Your task:
Starting at the line that contains "1. Clone repository", return every line down to the end of the records below, exactly as written.
--- START ---
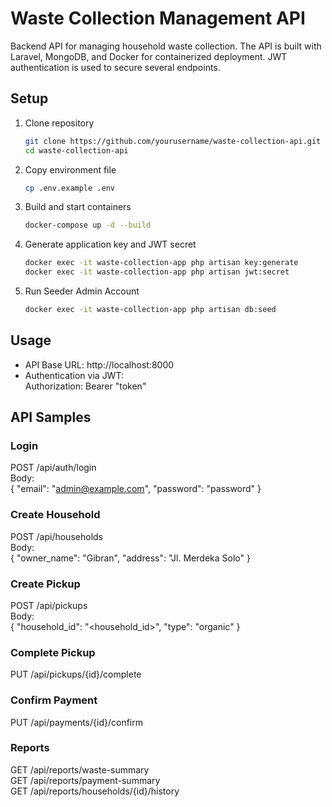 # Waste Collection Management API

Backend API for managing household waste collection. The API is built with Laravel, MongoDB, and Docker for containerized deployment. JWT authentication is used to secure several endpoints.  

## Setup
1. Clone repository  
    ```bash
    git clone https://github.com/yourusername/waste-collection-api.git  
    cd waste-collection-api  
    ```

2. Copy environment file
    ```bash
    cp .env.example .env  
    ```

3. Build and start containers  
    ```bash
    docker-compose up -d --build  
    ```

4. Generate application key and JWT secret  
    ```bash
    docker exec -it waste-collection-app php artisan key:generate
    docker exec -it waste-collection-app php artisan jwt:secret
    ```

5. Run Seeder Admin Account
    ```bash
    docker exec -it waste-collection-app php artisan db:seed
    ```
    
## Usage
- API Base URL: http://localhost:8000  
- Authentication via JWT:  
  Authorization: Bearer "token"

## API Samples

### Login
POST /api/auth/login  
Body:  
{
  "email": "admin@example.com",
  "password": "password"
}

### Create Household
POST /api/households  
Body:  
{
  "owner_name": "Gibran",
  "address": "Jl. Merdeka Solo"
}

### Create Pickup
POST /api/pickups  
Body:  
{
  "household_id": "<household_id>",
  "type": "organic"
}

### Complete Pickup
PUT /api/pickups/{id}/complete  

### Confirm Payment
PUT /api/payments/{id}/confirm  

### Reports
GET /api/reports/waste-summary  
GET /api/reports/payment-summary  
GET /api/reports/households/{id}/history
--- END ---
Response for this exercise:
1. Clone repository  
    ```bash
    git clone https://github.com/yourusername/waste-collection-api.git  
    cd waste-collection-api  
    ```

2. Copy environment file
    ```bash
    cp .env.example .env  
    ```

3. Build and start containers  
    ```bash
    docker-compose up -d --build  
    ```

4. Generate application key and JWT secret  
    ```bash
    docker exec -it waste-collection-app php artisan key:generate
    docker exec -it waste-collection-app php artisan jwt:secret
    ```

5. Run Seeder Admin Account
    ```bash
    docker exec -it waste-collection-app php artisan db:seed
    ```
    
## Usage
- API Base URL: http://localhost:8000  
- Authentication via JWT:  
  Authorization: Bearer "token"

## API Samples

### Login
POST /api/auth/login  
Body:  
{
  "email": "admin@example.com",
  "password": "password"
}

### Create Household
POST /api/households  
Body:  
{
  "owner_name": "Gibran",
  "address": "Jl. Merdeka Solo"
}

### Create Pickup
POST /api/pickups  
Body:  
{
  "household_id": "<household_id>",
  "type": "organic"
}

### Complete Pickup
PUT /api/pickups/{id}/complete  

### Confirm Payment
PUT /api/payments/{id}/confirm  

### Reports
GET /api/reports/waste-summary  
GET /api/reports/payment-summary  
GET /api/reports/households/{id}/history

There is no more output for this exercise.